穆音马上变成苦瓜脸,愁眉苦脸地戳着库珐的后背,趴在桌子上说:“对了答案后不改,交上去后不是更憋屈吗?小珐啊,说起来这也不是抄答案,我那块计算没学明白,急需你的帮助。”
“没弄懂可以下座位找同学问,这是老师说的,但是仅仅是对答案的话知识点会很难吸收。”库珐严谨地回答,还认真指了指自己,对她一本正经地讲,“喏,你找我问题,也是可以的,待会我在你题旁边签字。虽然有些麻烦,但这是个正确的程序。”

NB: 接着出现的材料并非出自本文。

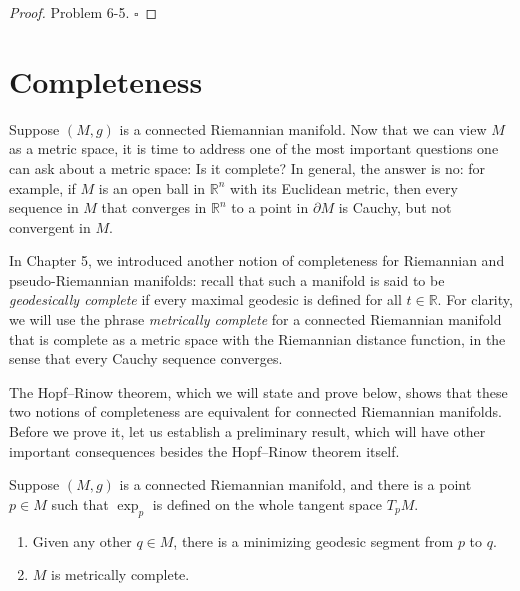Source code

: \begin{proof}
Problem 6-5. $\square$
\end{proof}

\section{Completeness}

Suppose $(M, g)$ is a connected Riemannian manifold. Now that we can view $M$ as a metric space, it is time to address one of the most important questions one can ask about a metric space: Is it complete? In general, the answer is no: for example, if $M$ is an open ball in $\mathbb{R}^n$ with its Euclidean metric, then every sequence in $M$ that converges in $\mathbb{R}^n$ to a point in $\partial M$ is Cauchy, but not convergent in $M$.

In Chapter 5, we introduced another notion of completeness for Riemannian and pseudo-Riemannian manifolds: recall that such a manifold is said to be \emph{geodesically complete} if every maximal geodesic is defined for all $t \in \mathbb{R}$. For clarity, we will use the phrase \emph{metrically complete} for a connected Riemannian manifold that is complete as a metric space with the Riemannian distance function, in the sense that every Cauchy sequence converges.

The Hopf--Rinow theorem, which we will state and prove below, shows that these two notions of completeness are equivalent for connected Riemannian manifolds. Before we prove it, let us establish a preliminary result, which will have other important consequences besides the Hopf--Rinow theorem itself.


\begin{lemma}
\label{lem:exponential-map-implies-completeness}

Suppose $(M,g)$ is a connected Riemannian manifold, and there is a point $p \in M$ such that $\exp_p$ is defined on the whole tangent space $T_p M$.
\begin{enumerate}
\item[(a)] Given any other $q \in M$, there is a minimizing geodesic segment from $p$ to $q$.
\item[(b)] $M$ is metrically complete.
\end{enumerate}
\end{lemma}

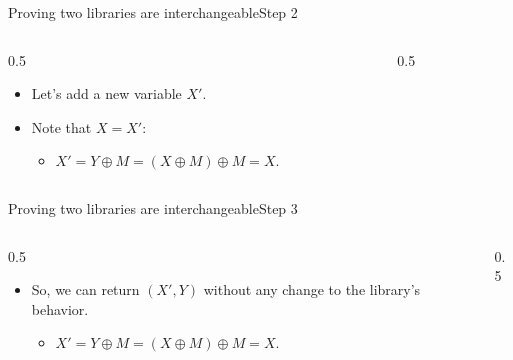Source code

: \ifdefined\PRESENTATION\else\PassOptionsToClass{handout}{beamer}\fi\documentclass[aspectratio=169, lualatex]{beamer}
\begin{document}
\begin{frame}{Proving two libraries are interchangeable}{Step 2}
	\begin{columns}[c]
		\begin{column}{0.5\textwidth}
			\begin{itemize}
				\item Let's add a new variable $X'$.
				\item Note that $X = X'$:
				      \begin{itemize}
					      \item $X' = Y \oplus M = (X \oplus M) \oplus M = X$.
				      \end{itemize}
			\end{itemize}
		\end{column}
		\begin{column}{0.5\textwidth}
			\begin{center}
			\end{center}
		\end{column}
	\end{columns}
\end{frame}

\begin{frame}{Proving two libraries are interchangeable}{Step 3}
	\begin{columns}[c]
		\begin{column}{0.5\textwidth}
			\begin{itemize}
				\item So, we can return $(X', Y)$ without any change to the library's behavior.
				      \begin{itemize}
					      \item $X' = Y \oplus M = (X \oplus M) \oplus M = X$.
				      \end{itemize}
			\end{itemize}
		\end{column}
		\begin{column}{0.5\textwidth}
			\begin{center}
			\end{center}
		\end{column}
	\end{columns}
\end{frame}
\end{document}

穆音看着她那十分认真理智的模样,哑口无言被她整得哑口无言,只好最后向她竖了个大拇指。
“……你真棒。”
库珐还真接受了她的赞美。
穆音黑着一张脸接过她传过来的卷子,彻底丧失信心。看着前方的学霸低头正在奋笔疾书,而她还停留在简单的计算题中,不由地仰天感叹:
爱学习真好,兴趣是最好的老师。
这话中带有一丝自嘲。
等库珐全部写完后,穆音才怯怯地走向她的书桌,向她指了指自己空下来的题目。
库珐大概看了几眼,发现这些题都是同种类型的题,边转着笔边耐心地跟她讲:“这些题其实你只是一个点不太理解,就是昨天上午课上老师讲的内容,我给你把这个点讲明白后,其实你这张卷子可以大概过关。”
这话说到穆音心坎上去了,她重重地点头表赞同。
讲完一题,穆音表示她听懂了,开口话题又脱离了课堂,她对着库珐的耳边轻轻说:
“对了,你知不知道今晚寝室,管咱们就寝的宿管外出了?”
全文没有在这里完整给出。